In two related decisions released last month, Justice Walter Goodfellow has ruled that the plaintiffs’ claims for compensation for assault and negligence as a result of childhood sexual abuse were statute barred. However, Goodfellow J. allowed the plaintiffs’ claims for compensation for breach of fiduciary duty to continue.
Borden and Smith have filed a proposed class action on behalf of all former residents of the school seeking compensation for assault and negligence as a result of sexual abuse they allege happened while they were residents were living in the Home for Colored Children.
With respect to Borden’s claim, Justice Goodfellow determined that the “undisputed” facts were that Borden knew what had happened to him was wrong and had provided full disclosure to friends (and strangers) about what had happened to him at the home many years before he filed his lawsuit.
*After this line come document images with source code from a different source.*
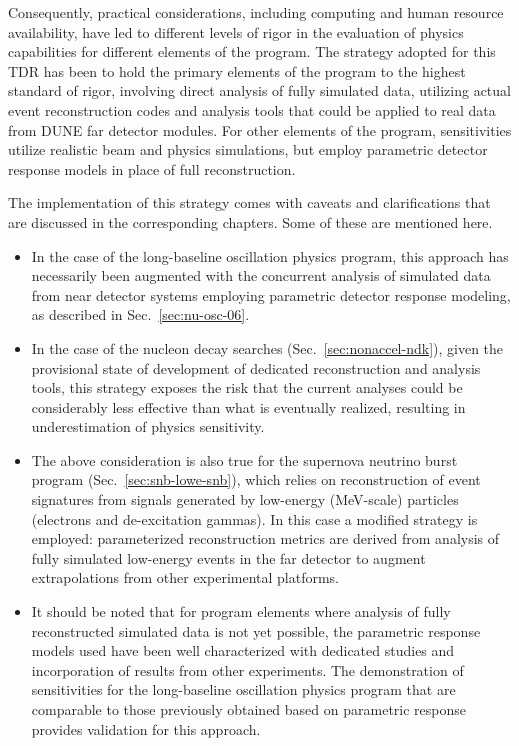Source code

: Consequently, practical considerations, including computing
and human resource availability, have led to different levels
of rigor in the evaluation of physics capabilities for
different elements of the program.  The strategy adopted for
this TDR has been to hold the primary elements of the program
to the highest standard of rigor, involving direct analysis
of fully simulated data, utilizing actual event reconstruction
codes and analysis tools that could be applied to real data
from DUNE far detector modules.  For other elements of the
program, sensitivities utilize realistic beam and
physics simulations, but employ parametric detector
response models in place of full reconstruction.

The implementation of this strategy comes with caveats
and clarifications that are discussed in the corresponding
chapters.  Some of these are mentioned here.
\begin{itemize}
\item In the case of the long-baseline oscillation physics
      program, this approach has necessarily been augmented
      with the concurrent analysis of simulated data from
      near detector systems employing parametric
      detector response modeling, as described in
      Sec.~\ref{sec:nu-osc-06}.

\item In the case of the nucleon decay searches
      (Sec.~\ref{sec:nonaccel-ndk}),
      given the provisional state of development of dedicated
      reconstruction and analysis tools, this strategy exposes
      the risk that the current analyses could be considerably
      less effective than what is eventually realized,
      resulting in underestimation of physics sensitivity.

\item The above consideration is also true for the supernova
      neutrino burst program (Sec.~\ref{sec:snb-lowe-snb}),
      which relies on reconstruction of event signatures
      from \lartpc signals generated by low-energy
      (MeV-scale) particles (electrons and de-excitation gammas).
      In this case a modified strategy is employed:
      parameterized reconstruction metrics are derived from
      analysis of fully simulated low-energy events
      in the far detector to augment extrapolations
      from other experimental platforms.

\item It should be noted that for program elements where
      analysis of fully reconstructed simulated data is not
      yet possible, the parametric response models used have
      been well characterized with dedicated studies
      and incorporation of results from other experiments.
      The demonstration of sensitivities for the long-baseline
      oscillation physics program that are comparable to those
      previously obtained based on parametric response
      provides validation for this approach.
\end{itemize}


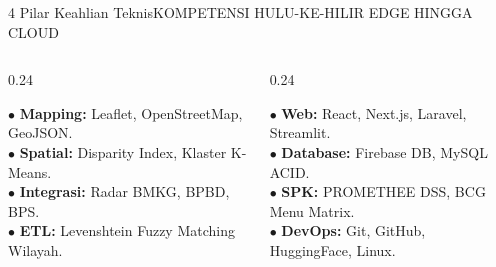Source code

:\documentclass[aspectratio=169,11pt]{beamer}
\begin{document}
\begin{frame}{4 Pilar Keahlian Teknis}{KOMPETENSI HULU-KE-HILIR EDGE HINGGA CLOUD}
\begin{columns}[t]
    \begin{column}{0.24\textwidth}
      \begin{tcolorbox}[colback=brandCardBg,colframe=brandBorder,arc=2mm,boxrule=0.6pt,boxsep=2pt,top=3pt,bottom=3pt,title={\scriptsize \bfseries \color{brandNavy} 3. Geospatial}]
        {\tiny \color{brandDark}
        $\bullet$ \textbf{Mapping:} Leaflet, OpenStreetMap, GeoJSON. \\ \vspace{2pt}
        $\bullet$ \textbf{Spatial:} Disparity Index, Klaster K-Means. \\ \vspace{2pt}
        $\bullet$ \textbf{Integrasi:} Radar BMKG, BPBD, BPS. \\ \vspace{2pt}
        $\bullet$ \textbf{ETL:} Levenshtein Fuzzy Matching Wilayah.
        }
      \end{tcolorbox}
    \end{column}

    \begin{column}{0.24\textwidth}
      \begin{tcolorbox}[colback=brandCardBg,colframe=brandBorder,arc=2mm,boxrule=0.6pt,boxsep=2pt,top=3pt,bottom=3pt,title={\scriptsize \bfseries \color{brandNavy} 4. Full-Stack}]
        {\tiny \color{brandDark}
        $\bullet$ \textbf{Web:} React, Next.js, Laravel, Streamlit. \\ \vspace{2pt}
        $\bullet$ \textbf{Database:} Firebase DB, MySQL ACID. \\ \vspace{2pt}
        $\bullet$ \textbf{SPK:} PROMETHEE DSS, BCG Menu Matrix. \\ \vspace{2pt}
        $\bullet$ \textbf{DevOps:} Git, GitHub, HuggingFace, Linux.
        }
      \end{tcolorbox}
    \end{column}
  \end{columns}
\end{frame}
\end{document}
Similarly, Justice Goodfellow determined that the undisputed facts were that Smith was also aware that what had happened to him in the home was wrong and that there was a causal connection with his experiences in the home and the harm that he had suffered. He had clear memories of the abuse which he disclosed to his wife and to an author who was writing a book about the Home. He also disclosed his experiences to a potential employer when applying for jobs as a youth counselor.
Justice Goodfellow determined that the claims for assault and negligence were statute barred under Nova Scotia’s Limitation of Actions Act.
However, Justice Goodfellow confirmed that, in accordance with the Nova Scotia Court of Appeal’s decision in Milbury v. Nova Scotia (Attorney General) (another claim arising from the Home for Colored Children) there is no limitation period (at least in Nova Scotia) for a claim for breach of fiduciary duty.
Therefore, all of the claimants’ claims based on assault and negligence were struck as being statute barred. However, the claimants’ claims based on breach of fiduciary duty were allowed to proceed.
Childhood sexual abuse can cause lasting and disabling psychological injuries. However, these decisions point out the difficulty that survivors of childhood abuse may have when seeking access to justice through the courts. The decisions confirm that survivors of childhood sexual abuse should consult with legal counsel as soon as possible when they become aware of the connection between their childhood abuse and the disabling effects of the abuse later in life.